This is my capstone project, as part of the Google Data Analytics Course on Coursera. I have used SQL , R and Tableau for different parts of the analysis, as they are covered by the Google course.
In this capstone project, I investigate the top Google search trends in Spain during 2024, leveraging the publicly available Google Trends dataset from Google Market.
This report offers valuable insights for companies seeking to refine their marketing strategies in the Spanish market. By analyzing top search trends, businesses can:
Optimize SEO: Identify relevant keywords to improve search engine visibility.
Innovate Products and Services: Discover emerging trends and consumer interests to develop innovative offerings.

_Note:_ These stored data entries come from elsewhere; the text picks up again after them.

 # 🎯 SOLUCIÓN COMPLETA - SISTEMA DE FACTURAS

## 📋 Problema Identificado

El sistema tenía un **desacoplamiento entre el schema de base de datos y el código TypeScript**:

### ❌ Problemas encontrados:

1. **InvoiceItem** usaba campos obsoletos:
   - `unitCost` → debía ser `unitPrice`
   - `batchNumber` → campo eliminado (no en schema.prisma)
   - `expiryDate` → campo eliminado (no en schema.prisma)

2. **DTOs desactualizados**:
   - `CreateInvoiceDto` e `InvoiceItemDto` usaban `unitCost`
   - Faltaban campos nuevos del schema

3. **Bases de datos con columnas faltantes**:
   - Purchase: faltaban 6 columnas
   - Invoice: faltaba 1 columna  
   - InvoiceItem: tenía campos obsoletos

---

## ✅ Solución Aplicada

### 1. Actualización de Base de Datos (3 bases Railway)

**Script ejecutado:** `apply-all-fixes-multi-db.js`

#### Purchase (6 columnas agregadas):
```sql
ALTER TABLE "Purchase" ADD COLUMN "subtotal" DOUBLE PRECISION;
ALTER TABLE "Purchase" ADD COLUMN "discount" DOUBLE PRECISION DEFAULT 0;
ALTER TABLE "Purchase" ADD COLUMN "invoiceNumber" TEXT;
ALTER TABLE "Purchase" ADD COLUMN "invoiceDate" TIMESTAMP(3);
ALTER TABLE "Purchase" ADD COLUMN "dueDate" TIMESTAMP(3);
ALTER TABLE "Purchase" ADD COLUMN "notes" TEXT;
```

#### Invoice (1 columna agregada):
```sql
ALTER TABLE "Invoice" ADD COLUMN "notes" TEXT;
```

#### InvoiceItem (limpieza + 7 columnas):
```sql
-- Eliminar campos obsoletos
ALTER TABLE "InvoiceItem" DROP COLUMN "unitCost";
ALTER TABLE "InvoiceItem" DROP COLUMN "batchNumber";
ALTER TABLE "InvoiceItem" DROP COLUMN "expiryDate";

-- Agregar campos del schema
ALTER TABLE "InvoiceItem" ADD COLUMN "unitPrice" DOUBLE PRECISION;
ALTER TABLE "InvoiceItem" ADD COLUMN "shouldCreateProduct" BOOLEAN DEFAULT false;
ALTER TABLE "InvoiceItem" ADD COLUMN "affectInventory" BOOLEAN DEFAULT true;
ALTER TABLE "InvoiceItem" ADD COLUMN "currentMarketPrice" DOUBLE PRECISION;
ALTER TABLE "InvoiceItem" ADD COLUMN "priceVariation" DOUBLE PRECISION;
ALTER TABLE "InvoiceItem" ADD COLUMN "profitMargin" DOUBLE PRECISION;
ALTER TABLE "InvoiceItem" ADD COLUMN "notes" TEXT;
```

Understand Consumer Behavior: Gain deeper insights into Spanish consumer preferences and behaviors.
This comprehensive analysis provides a bird's-eye view of the Spanish market, making it an ideal starting point for companies entering or expanding their operations in Spain.
The Google Trends dataset, located on BigQuery and named "google_trends," contains partitioned tables with the top 25 global Google search queries and rising queries over the past 30 days, spanning a five-year period.
This dataset, provided by Google, is reliable and secure. It's publicly accessible through Google Market and is anonymized to protect user privacy.
Google normalizes search interest values on a 0-100 scale to ensure fair comparisons across regions and time periods. This prevents bias from regions with higher overall search volume.
This dataset is sufficient to answer the research question without requiring additional data sources.
For data extraction, I used SQL in BigQuery, where the "google_trends" dataset is located. I explored the dataset and downloaded it in CSV format due to its large size, which exceeds the capacity of spreadsheet tools like Excel.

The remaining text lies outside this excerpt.